See the full article here at the Dallas Business Journal.

Whether you’ve been playing it or not, you’ve at least seen it around you. It’s practically impossible to avoid. Millions of people from small children to adults in their 30s and 40s have had their eyes glued to Nintendo’s first mobile augmented reality game, Pokemon Go.

After being out for only a week, Pokemon Go has seen unprecedented success for augmented reality games. It already has more daily users than Twitter, and was installed on more android phones than the dating app Tinder a day after its release.

PHOTOGRAPHER: AKIO KON/BLOOMBERG

Nintendo isn’t the only company out there with their eyes on augmented reality. There are companies in Dallas with big plans for the technology as well, and they see Pokemon Go as just the beginning.

For the sake of clarification, augmented reality refers to the placement of a superimposed digital image over the real-world environment. For example, seeing a Pikachu hopping on your kitchen table in Pokemon Go from your phone screen. But Kevin Hart, the CEO of Dallas-based Aireal, an augmented reality startup, has bigger plans for the technology.

“What we’re really excited about, and what we’ve preached for several years now that the future of augmented reality has in store, is that we want to use your device as an enabler of new experiences in your existing environment as opposed to a distraction,” Hart told the Dallas Business Journal. “And so by having people explore their existing environment and use their mobile device to do that, that’s one of the major behavior changes that we needed to be worked on in order for our company to be successful.”

Aireal’s main focus is on geospatial augmented reality, which as opposed to the augmented reality used in Pokemon Go, allows the user to walk around the digitally projected image. In Pokemon Go, the Pokemon is simply superimposed to the environment from your phone screen, while geospatial AR allows the user to walk around the projected image and see it from various angles. Aireal plans to use this technology to embed digital content into the real-world environment, allowing for a myriad of uses for businesses. They’ve already done something similar to this in a partnership with Discovery.

“We patented the ability to sell volumetric digital real estate,” Hart said. “It’s like the domain name of the real world. Eventually we’re going to have on our platform where you can buy this volumetric air space to place your own content within it for others to experience. The cool thing about that is it can be like an environmental internet. Instead of typing in a request and searching for something, you’re actually exploring your environment, getting up and being active just like Pokemon Go, but you’re exploring your environment for rewarding experiences and it’s constantly disrupting the pattern of the environment that you’re already familiar with.”

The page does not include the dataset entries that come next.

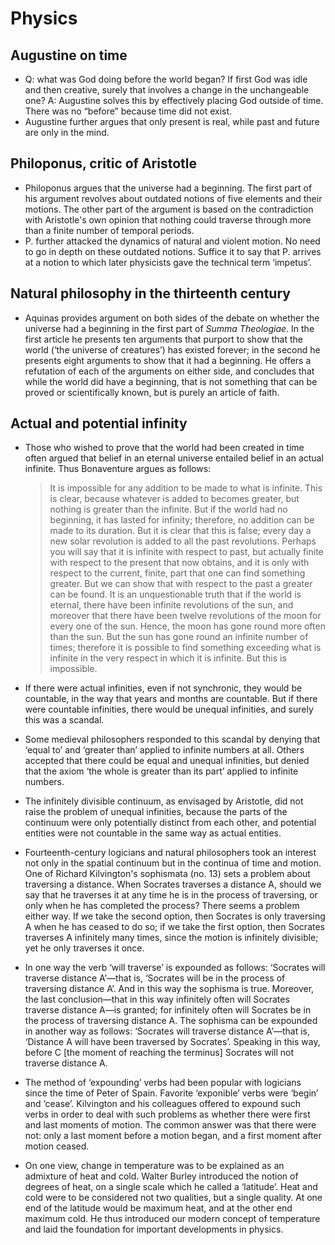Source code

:# Physics

## Augustine on time

* Q: what was God doing before the world began? If first God was idle and
  then creative, surely that involves a change in the unchangeable one? A:
  Augustine solves this by effectively placing God outside of time. There
  was no “before” because time did not exist.
* Augustine further argues that only present is real, while past and future
  are only in the mind.

## Philoponus, critic of Aristotle

* Philoponus argues that the universe had a beginning. The first part of his
  argument revolves about outdated notions of five elements and their
  motions. The other part of the argument is based on the contradiction with
  Aristotle's own opinion that nothing could traverse through more than a
  finite number of temporal periods.
* P. further attacked the dynamics of natural and violent motion. No need to
  go in depth on these outdated notions. Suffice it to say that P. arrives
  at a notion to which later physicists gave the technical term ‘impetus’.

## Natural philosophy in the thirteenth century

* Aquinas provides argument on both sides of the debate on whether the
  universe had a beginning in the first part of *Summa Theologiae*. In the
  first article he presents ten arguments that purport to show that the
  world (‘the universe of creatures’) has existed forever; in the second
  he presents eight arguments to show that it had a beginning. He offers a
  refutation of each of the arguments on either side, and concludes that
  while the world did have a beginning, that is not something that can be
  proved or scientifically known, but is purely an article of faith.

## Actual and potential infinity

* Those who wished to prove that the world had been created in time often
  argued that belief in an eternal universe entailed belief in an actual
  infinite. Thus Bonaventure argues as follows:

  > It is impossible for any addition to be made to what is infinite. This
  > is clear, because whatever is added to becomes greater, but nothing is
  > greater than the infinite. But if the world had no beginning, it has
  > lasted for infinity; therefore, no addition can be made to its duration.
  > But it is clear that this is false; every day a new solar revolution is
  > added to all the past revolutions. Perhaps you will say that it is
  > infinite with respect to past, but actually finite with respect to the
  > present that now obtains, and it is only with respect to the current,
  > finite, part that one can find something greater. But we can show that
  > with respect to the past a greater can be found. It is an unquestionable
  > truth that if the world is eternal, there have been infinite revolutions
  > of the sun, and moreover that there have been twelve revolutions of the
  > moon for every one of the sun. Hence, the moon has gone round more often
  > than the sun. But the sun has gone round an infinite number of times;
  > therefore it is possible to find something exceeding what is infinite in
  > the very respect in which it is infinite. But this is impossible.
* If there were actual infinities, even if not synchronic, they would be
  countable, in the way that years and months are countable. But if there
  were countable infinities, there would be unequal infinities, and surely
  this was a scandal.
* Some medieval philosophers responded to this scandal by denying that
  ‘equal to’ and ‘greater than’ applied to infinite numbers at all. Others
  accepted that there could be equal and unequal infinities, but denied that
  the axiom ‘the whole is greater than its part’ applied to infinite
  numbers.
* The infinitely divisible continuum, as envisaged by Aristotle, did not
  raise the problem of unequal infinities, because the parts of the
  continuum were only potentially distinct from each other, and potential
  entities were not countable in the same way as actual entities.
* Fourteenth-century logicians and natural philosophers took an interest not
  only in the spatial continuum but in the continua of time and motion. One
  of Richard Kilvington's sophismata (no. 13) sets a problem about
  traversing a distance. When Socrates traverses a distance A, should we say
  that he traverses it at any time he is in the process of traversing, or
  only when he has completed the process? There seems a problem either way.
  If we take the second option, then Socrates is only traversing A when he
  has ceased to do so; if we take the first option, then Socrates traverses
  A infinitely many times, since the motion is infinitely divisible; yet he
  only traverses it once.
* In one way the verb ‘will traverse’ is expounded as follows: ‘Socrates
  will traverse distance A’—that is, ‘Socrates will be in the process of
  traversing distance A’. And in this way the sophisma is true. Moreover,
  the last conclusion—that in this way infinitely often will Socrates
  traverse distance A—is granted; for infinitely often will Socrates be in
  the process of traversing distance A. The sophisma can be expounded in
  another way as follows: ‘Socrates will traverse distance A’—that is,
  ‘Distance A will have been traversed by Socrates’. Speaking in this way,
  before C [the moment of reaching the terminus] Socrates will not traverse
  distance A.
* The method of ‘expounding’ verbs had been popular with logicians since the
  time of Peter of Spain. Favorite ‘exponible’ verbs were ‘begin’ and
  ‘cease’. Kilvington and his colleagues offered to expound such verbs in
  order to deal with such problems as whether there were first and last
  moments of motion. The common answer was that there were not: only a last
  moment before a motion began, and a first moment after motion ceased.
* On one view, change in temperature was to be explained as an admixture of
  heat and cold. Walter Burley introduced the notion of degrees of heat, on
  a single scale which he called a ‘latitude’. Heat and cold were to be
  considered not two qualities, but a single quality. At one end of the
  latitude would be maximum heat, and at the other end maximum cold. He thus
  introduced our modern concept of temperature and laid the foundation for
  important developments in physics.
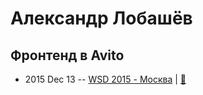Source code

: # Александр Лобашёв

## Фронтенд в Avito
- 2015 Dec 13 -- [WSD 2015 - Москва](https://www.youtube.com/watch?v=OFKbwNc8AIw)  | [:notebook:](https://wsd.events/2015/12/13/pres/avito-frontend.pdf)  
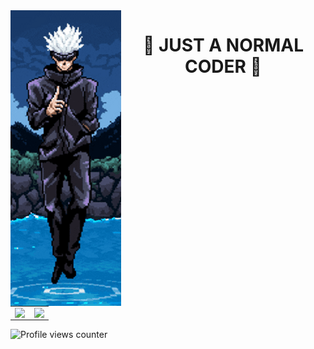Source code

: <img src="https://github.com/zyZuZyz/zyZuZyz/blob/main/Untitled.png" align="left"/>  
<div align="center" valign="top" width="33%">  
<h1> 🤞 JUST A NORMAL CODER 🤞 </h1>
</div>

<table><tr><td valign="top" width="49%">

<img src="https://github-readme-stats.vercel.app/api?username=zyZuZyz&show_icons=true&count_private=true&hide_border=true" align="left" style="width: 100%" />

</td><td valign="top" width="49%">

<img src="https://github-readme-stats.vercel.app/api/top-langs/?username=zyZuZyz&hide_border=true&layout=compact" align="left" style="width: 100%" />

</td></tr></table>  

![Profile views counter](https://komarev.com/ghpvc/?username=zyZuZyz&&style=flat-square)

Hart said Aireal is currently working on licensing the technology with multiple partners to ensure that upon release there will be enough content that anyone around the world can have a rewarding experience.

Steve Deitz, CEO of Dallas-based advertising agency 900lbs of Creative, also sees a massive amount of potential for the implementation of augmented reality technology.

“There’s no doubt about it that from a marketing standpoint it’s going to become more popular,” Deitz said. “The history of augmented reality, we look at some of it as gimmicky. These days it’s so much more interactive and we have stronger processing power. There will be more and more we can do with that and tablets as well. There’s no doubt we’ll see more augmented reality applied in the business world, marketing world, and for training and education.”

Before the release of Pokemon Go, there was a great deal of buzz surrounding a different but similar technology, virtual reality. The difference between augmented and virtual is that virtual is completely computer generated and requires a headset to be viewed. Despite this technology being implemented by video games and amusement parks, AR might prove to have more lasting value. A report was recently published showing that by 2020, AR may hit $90 billion in revenue, while VR is only forecasted to reach $30 billion.

“It’s an exciting time and it’s a challenging time as we all try to embrace emerging technology and organizations are trying to apply it in different and unique ways and I think we’ve got to give a thumbs up to Nintendo for just making a really loud noise,” Deitz said. “It’s amazing.”